[Data items]
• • • • • • •

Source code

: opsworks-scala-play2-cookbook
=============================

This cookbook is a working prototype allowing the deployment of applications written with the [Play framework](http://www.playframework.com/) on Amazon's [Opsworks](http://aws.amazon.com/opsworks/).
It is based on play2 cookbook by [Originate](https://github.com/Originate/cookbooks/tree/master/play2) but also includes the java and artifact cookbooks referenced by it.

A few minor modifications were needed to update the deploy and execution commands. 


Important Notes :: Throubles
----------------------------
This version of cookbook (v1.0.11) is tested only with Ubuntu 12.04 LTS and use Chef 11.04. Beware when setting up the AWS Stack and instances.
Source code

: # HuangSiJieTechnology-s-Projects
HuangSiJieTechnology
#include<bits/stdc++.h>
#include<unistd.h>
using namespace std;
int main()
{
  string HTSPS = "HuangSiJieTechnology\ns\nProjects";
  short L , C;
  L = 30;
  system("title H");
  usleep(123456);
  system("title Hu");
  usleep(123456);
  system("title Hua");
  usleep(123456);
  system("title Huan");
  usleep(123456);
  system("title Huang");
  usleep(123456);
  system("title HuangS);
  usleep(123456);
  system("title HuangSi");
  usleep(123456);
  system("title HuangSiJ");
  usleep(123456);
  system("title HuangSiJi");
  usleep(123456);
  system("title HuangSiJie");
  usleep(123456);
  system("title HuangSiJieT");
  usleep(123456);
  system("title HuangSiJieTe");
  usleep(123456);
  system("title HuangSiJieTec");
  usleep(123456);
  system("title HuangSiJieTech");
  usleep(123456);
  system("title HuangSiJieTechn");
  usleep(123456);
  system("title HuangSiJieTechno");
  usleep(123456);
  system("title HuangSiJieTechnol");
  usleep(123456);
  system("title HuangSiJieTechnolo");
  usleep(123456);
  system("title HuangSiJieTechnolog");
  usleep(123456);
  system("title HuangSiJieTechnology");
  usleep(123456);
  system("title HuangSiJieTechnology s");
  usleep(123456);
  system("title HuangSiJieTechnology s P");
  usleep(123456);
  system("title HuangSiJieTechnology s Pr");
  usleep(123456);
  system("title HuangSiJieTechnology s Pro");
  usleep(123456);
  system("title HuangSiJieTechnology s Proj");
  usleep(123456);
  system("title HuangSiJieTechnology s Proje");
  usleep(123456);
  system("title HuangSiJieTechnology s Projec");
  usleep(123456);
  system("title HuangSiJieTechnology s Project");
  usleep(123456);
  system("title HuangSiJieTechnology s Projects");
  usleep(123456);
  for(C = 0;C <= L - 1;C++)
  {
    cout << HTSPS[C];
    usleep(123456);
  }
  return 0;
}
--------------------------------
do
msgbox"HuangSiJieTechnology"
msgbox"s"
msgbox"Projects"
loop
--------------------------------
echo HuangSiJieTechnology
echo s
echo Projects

• • • • • • •

EXERCISE DIRECTIONS
Can you write out the lines above, from the first one through the one containing "#include<bits/stdc++.h>", exactly as they appear and nothing more?

RESPONSE FOR THIS EXERCISE
Source code

: opsworks-scala-play2-cookbook
=============================

This cookbook is a working prototype allowing the deployment of applications written with the [Play framework](http://www.playframework.com/) on Amazon's [Opsworks](http://aws.amazon.com/opsworks/).
It is based on play2 cookbook by [Originate](https://github.com/Originate/cookbooks/tree/master/play2) but also includes the java and artifact cookbooks referenced by it.

A few minor modifications were needed to update the deploy and execution commands. 


Important Notes :: Throubles
----------------------------
This version of cookbook (v1.0.11) is tested only with Ubuntu 12.04 LTS and use Chef 11.04. Beware when setting up the AWS Stack and instances.
Source code

: # HuangSiJieTechnology-s-Projects
HuangSiJieTechnology
#include<bits/stdc++.h>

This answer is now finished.